* _Problem statement_
Find the word "nums" in the listing, and copy out each line where it turns up.

* _Working data_

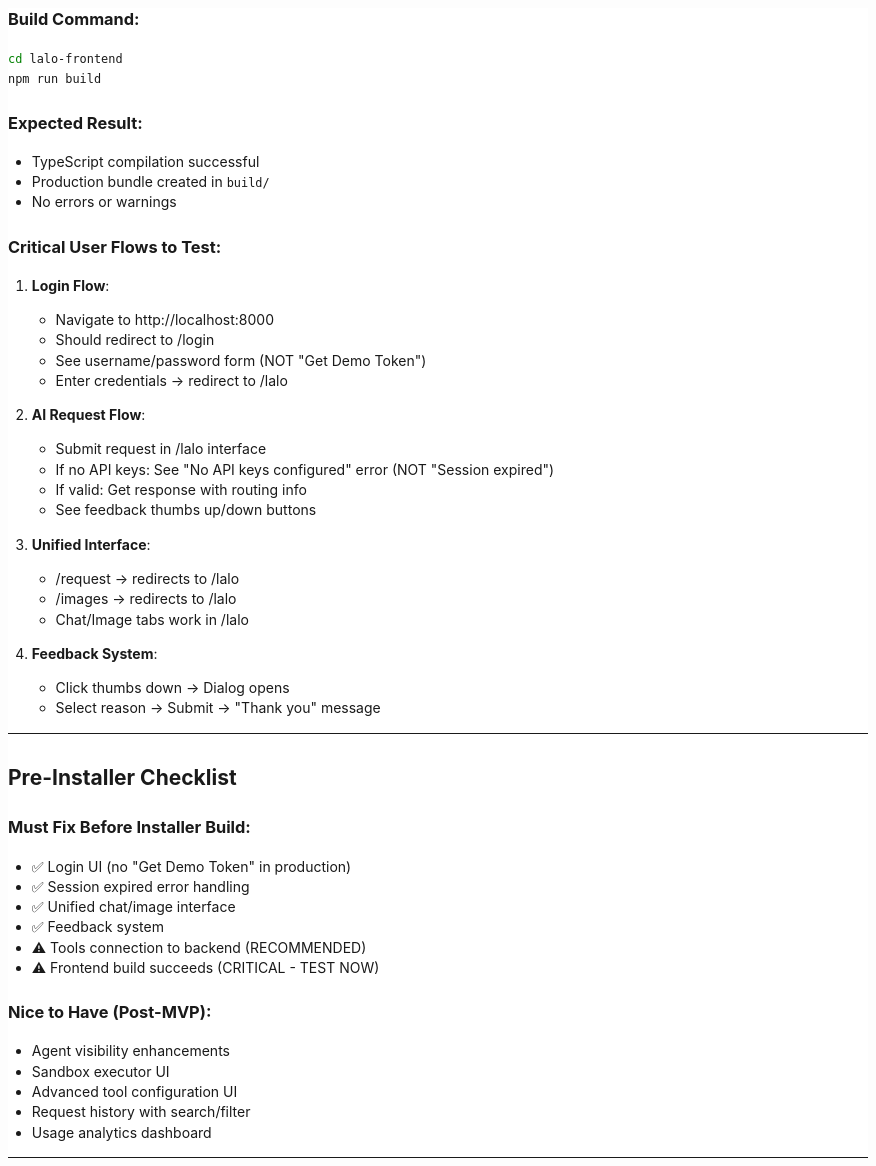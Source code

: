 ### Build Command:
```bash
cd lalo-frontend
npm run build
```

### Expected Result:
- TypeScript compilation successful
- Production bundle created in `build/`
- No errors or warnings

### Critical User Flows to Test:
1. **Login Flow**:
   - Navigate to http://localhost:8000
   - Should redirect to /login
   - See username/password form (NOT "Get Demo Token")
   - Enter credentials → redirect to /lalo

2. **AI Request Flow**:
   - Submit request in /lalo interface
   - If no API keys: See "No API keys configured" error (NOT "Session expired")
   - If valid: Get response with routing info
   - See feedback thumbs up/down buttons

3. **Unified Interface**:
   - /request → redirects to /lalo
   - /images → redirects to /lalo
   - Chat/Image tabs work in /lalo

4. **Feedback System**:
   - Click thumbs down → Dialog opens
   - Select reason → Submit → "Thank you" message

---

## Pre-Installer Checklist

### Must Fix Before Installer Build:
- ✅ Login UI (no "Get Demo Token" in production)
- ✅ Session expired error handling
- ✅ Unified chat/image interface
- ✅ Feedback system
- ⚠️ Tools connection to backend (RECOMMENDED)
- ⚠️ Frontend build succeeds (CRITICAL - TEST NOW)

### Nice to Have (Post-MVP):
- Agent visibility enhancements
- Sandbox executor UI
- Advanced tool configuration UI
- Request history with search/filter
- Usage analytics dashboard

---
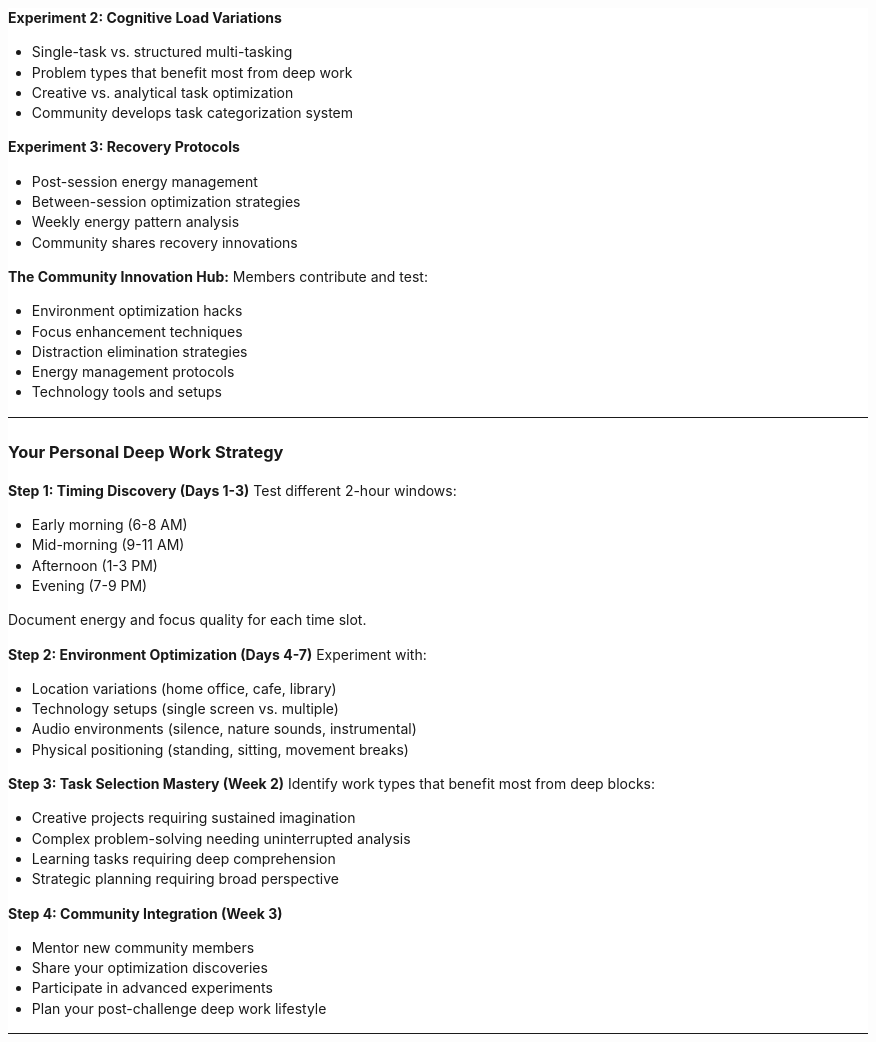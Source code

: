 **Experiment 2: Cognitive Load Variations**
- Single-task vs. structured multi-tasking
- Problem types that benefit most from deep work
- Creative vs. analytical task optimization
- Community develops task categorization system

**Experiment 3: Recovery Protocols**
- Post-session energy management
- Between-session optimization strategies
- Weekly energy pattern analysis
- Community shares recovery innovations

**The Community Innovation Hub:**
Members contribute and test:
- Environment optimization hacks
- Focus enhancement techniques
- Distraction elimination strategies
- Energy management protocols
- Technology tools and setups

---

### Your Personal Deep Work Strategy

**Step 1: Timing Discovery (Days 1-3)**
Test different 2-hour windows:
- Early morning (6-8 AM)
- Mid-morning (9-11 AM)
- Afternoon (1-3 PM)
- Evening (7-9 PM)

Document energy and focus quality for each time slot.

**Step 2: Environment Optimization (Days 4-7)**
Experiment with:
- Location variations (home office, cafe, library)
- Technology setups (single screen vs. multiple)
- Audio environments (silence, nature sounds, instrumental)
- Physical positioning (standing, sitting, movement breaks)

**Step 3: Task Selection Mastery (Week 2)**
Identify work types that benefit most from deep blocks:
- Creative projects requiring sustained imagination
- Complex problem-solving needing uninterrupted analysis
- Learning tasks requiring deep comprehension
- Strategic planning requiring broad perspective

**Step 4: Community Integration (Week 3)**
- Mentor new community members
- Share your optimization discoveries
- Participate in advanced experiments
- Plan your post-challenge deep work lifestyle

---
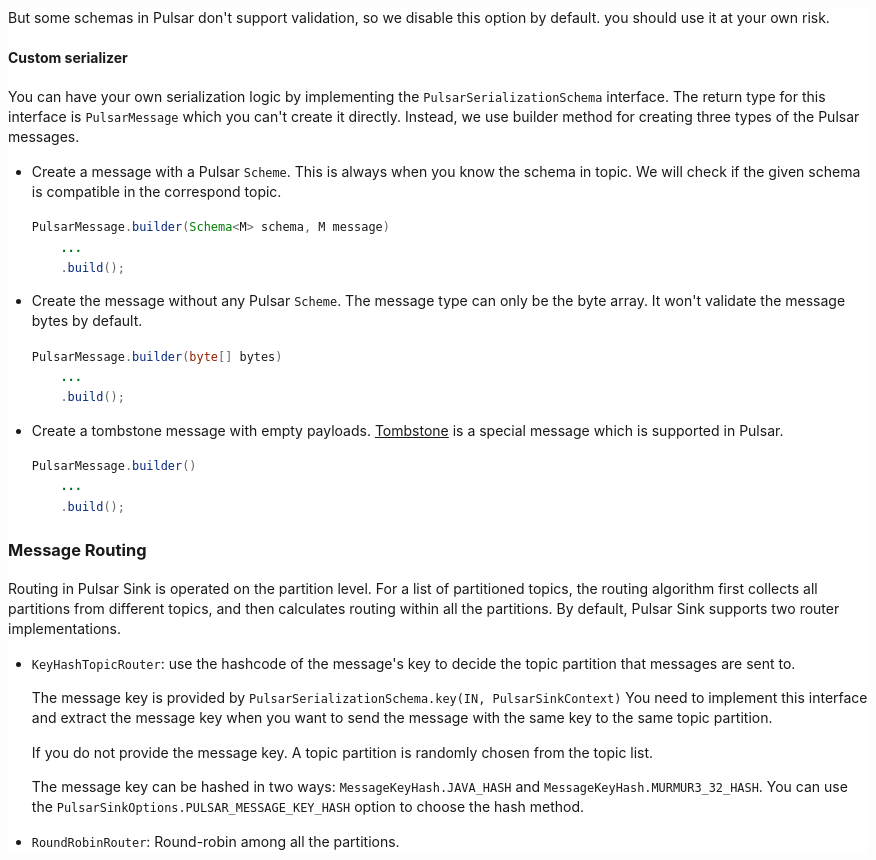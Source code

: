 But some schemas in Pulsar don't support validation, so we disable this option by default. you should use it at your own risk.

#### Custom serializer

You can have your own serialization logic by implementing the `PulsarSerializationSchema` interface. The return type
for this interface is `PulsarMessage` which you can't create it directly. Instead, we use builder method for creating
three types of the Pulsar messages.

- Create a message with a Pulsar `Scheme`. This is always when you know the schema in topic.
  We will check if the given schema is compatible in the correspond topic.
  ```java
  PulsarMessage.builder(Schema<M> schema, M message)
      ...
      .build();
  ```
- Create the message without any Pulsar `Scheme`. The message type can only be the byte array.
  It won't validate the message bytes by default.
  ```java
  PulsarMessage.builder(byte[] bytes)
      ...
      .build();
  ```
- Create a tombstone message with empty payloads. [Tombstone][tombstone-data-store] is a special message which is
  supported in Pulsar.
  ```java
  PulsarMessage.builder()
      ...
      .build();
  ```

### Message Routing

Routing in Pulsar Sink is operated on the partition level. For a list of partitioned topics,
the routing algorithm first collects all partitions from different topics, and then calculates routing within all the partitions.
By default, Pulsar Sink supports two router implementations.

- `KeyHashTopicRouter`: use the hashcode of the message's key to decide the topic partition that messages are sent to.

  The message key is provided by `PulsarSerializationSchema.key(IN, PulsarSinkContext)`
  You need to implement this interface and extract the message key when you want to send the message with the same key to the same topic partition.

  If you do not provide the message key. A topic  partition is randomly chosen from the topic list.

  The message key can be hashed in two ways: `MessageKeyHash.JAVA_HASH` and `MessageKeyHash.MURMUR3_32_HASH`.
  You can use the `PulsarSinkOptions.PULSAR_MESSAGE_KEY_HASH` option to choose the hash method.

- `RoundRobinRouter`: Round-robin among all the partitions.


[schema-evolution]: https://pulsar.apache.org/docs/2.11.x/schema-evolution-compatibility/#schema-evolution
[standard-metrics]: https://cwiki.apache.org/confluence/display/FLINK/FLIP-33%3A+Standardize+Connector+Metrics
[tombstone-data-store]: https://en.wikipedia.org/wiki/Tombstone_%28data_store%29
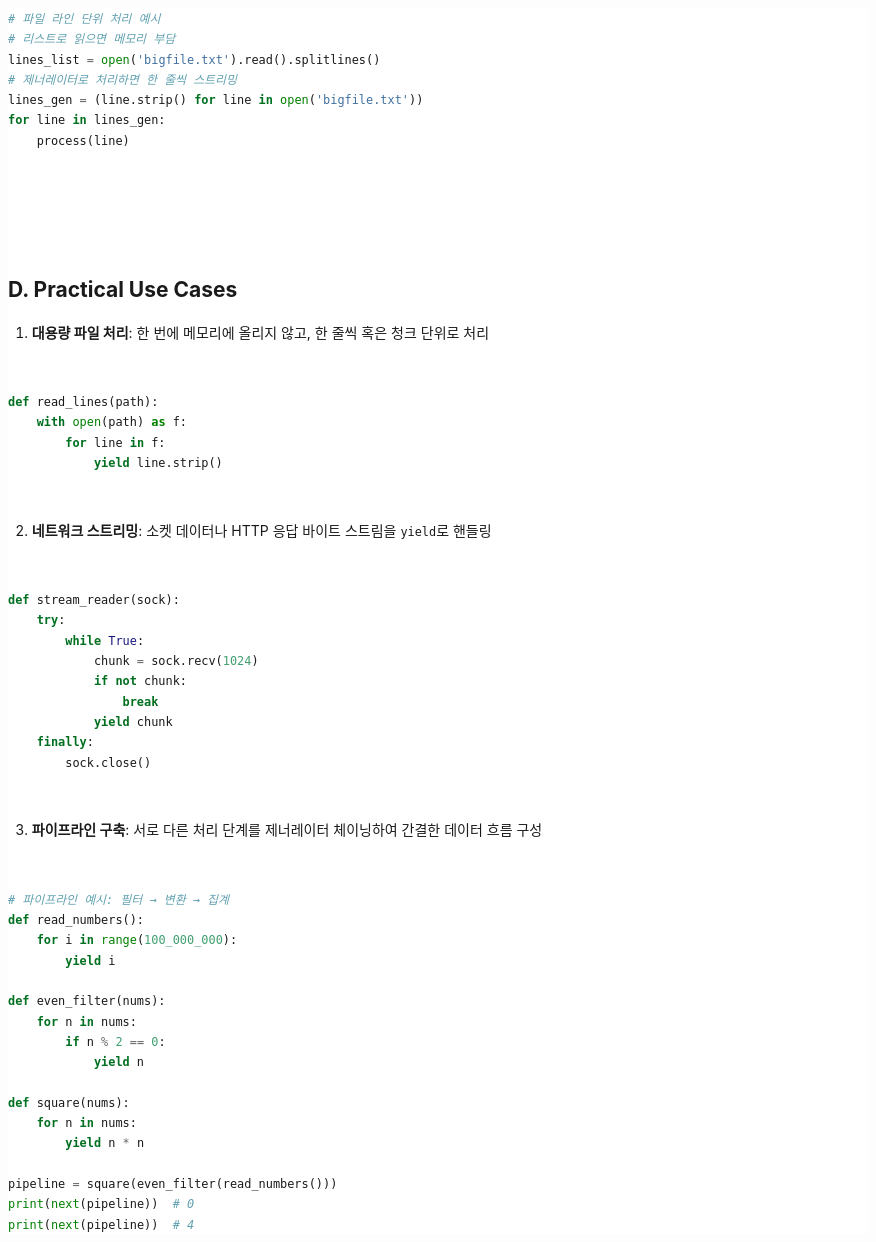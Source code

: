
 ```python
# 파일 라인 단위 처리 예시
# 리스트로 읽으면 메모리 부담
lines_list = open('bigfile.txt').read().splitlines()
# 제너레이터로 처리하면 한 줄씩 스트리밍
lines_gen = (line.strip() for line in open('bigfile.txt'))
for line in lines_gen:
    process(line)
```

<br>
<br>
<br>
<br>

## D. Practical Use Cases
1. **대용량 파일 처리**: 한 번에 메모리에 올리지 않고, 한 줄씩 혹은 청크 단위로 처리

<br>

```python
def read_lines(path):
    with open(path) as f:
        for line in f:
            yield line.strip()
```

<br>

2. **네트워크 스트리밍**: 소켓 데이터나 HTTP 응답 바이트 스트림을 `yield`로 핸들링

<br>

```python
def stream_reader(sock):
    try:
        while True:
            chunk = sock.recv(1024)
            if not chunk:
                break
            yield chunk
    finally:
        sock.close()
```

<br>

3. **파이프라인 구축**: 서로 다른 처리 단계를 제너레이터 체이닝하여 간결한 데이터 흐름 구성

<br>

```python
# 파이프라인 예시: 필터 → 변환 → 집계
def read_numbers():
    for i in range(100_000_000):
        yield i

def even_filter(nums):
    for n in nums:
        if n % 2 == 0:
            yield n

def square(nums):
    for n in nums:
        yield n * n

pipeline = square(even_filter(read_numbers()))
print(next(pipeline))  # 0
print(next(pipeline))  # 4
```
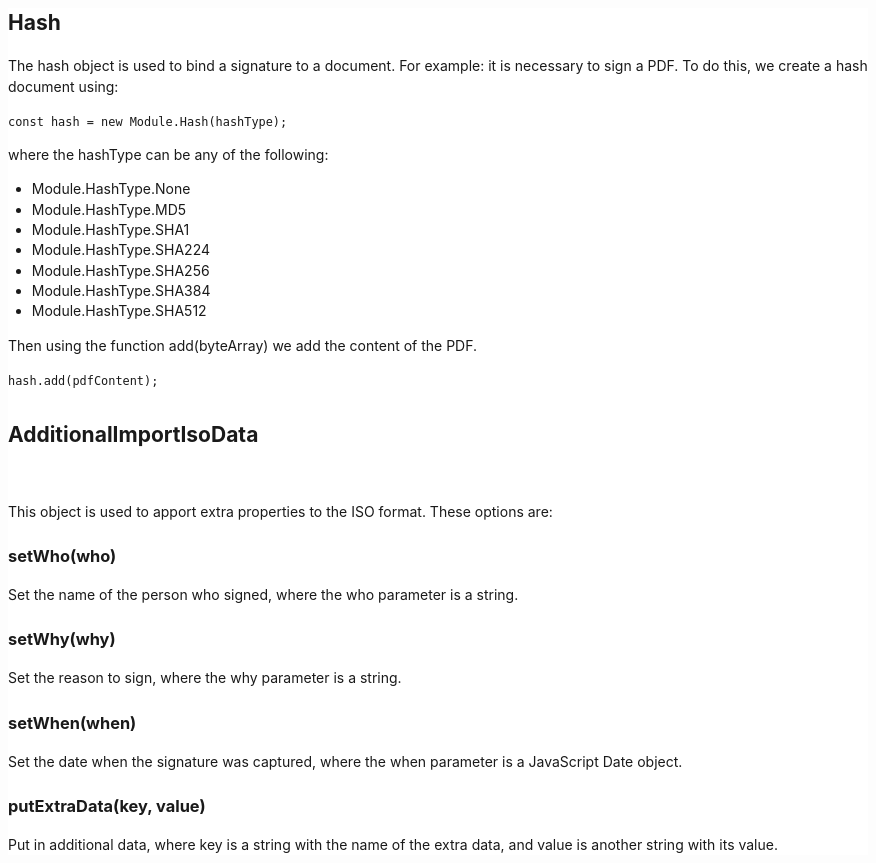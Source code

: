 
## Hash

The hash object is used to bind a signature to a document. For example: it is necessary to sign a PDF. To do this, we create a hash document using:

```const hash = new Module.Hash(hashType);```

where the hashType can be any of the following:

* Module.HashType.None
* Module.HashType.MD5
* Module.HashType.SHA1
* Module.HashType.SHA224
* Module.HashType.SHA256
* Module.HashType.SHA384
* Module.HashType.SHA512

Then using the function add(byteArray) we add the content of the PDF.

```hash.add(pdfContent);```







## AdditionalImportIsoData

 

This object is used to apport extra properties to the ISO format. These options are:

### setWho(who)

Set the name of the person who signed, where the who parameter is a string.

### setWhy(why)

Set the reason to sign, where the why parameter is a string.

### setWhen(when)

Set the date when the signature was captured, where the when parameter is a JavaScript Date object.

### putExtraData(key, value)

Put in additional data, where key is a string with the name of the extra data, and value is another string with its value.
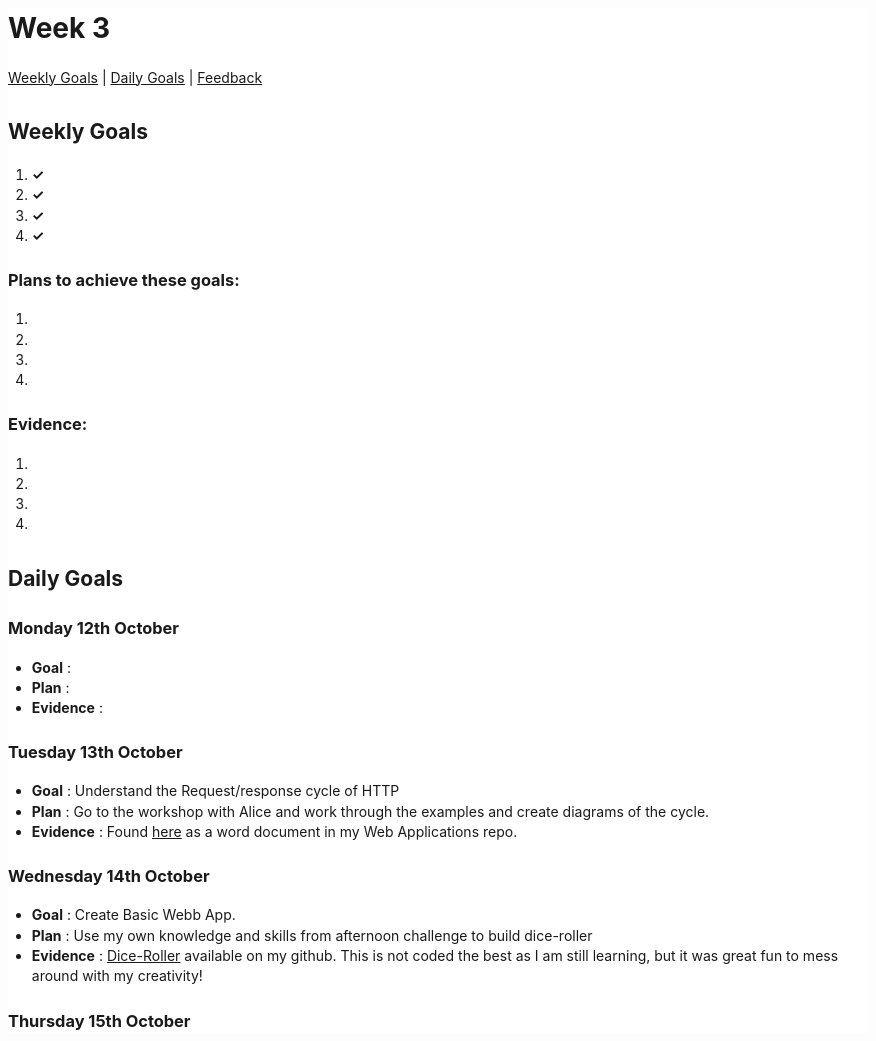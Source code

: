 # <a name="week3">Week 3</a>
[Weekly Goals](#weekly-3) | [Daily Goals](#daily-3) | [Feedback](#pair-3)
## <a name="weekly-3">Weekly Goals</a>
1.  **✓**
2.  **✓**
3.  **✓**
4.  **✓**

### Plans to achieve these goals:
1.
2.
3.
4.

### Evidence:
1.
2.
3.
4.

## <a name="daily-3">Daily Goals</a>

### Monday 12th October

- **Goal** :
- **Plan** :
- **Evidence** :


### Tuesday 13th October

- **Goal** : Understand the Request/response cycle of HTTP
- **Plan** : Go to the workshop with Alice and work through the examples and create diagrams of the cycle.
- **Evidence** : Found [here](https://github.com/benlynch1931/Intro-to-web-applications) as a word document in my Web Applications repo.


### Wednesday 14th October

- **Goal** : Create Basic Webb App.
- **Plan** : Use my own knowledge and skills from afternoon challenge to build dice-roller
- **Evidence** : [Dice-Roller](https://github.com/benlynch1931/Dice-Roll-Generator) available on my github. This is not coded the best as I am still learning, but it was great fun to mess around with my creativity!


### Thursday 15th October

* _Written response_
def even_filter(nums):
    for n in nums:
def square(nums):
    for n in nums:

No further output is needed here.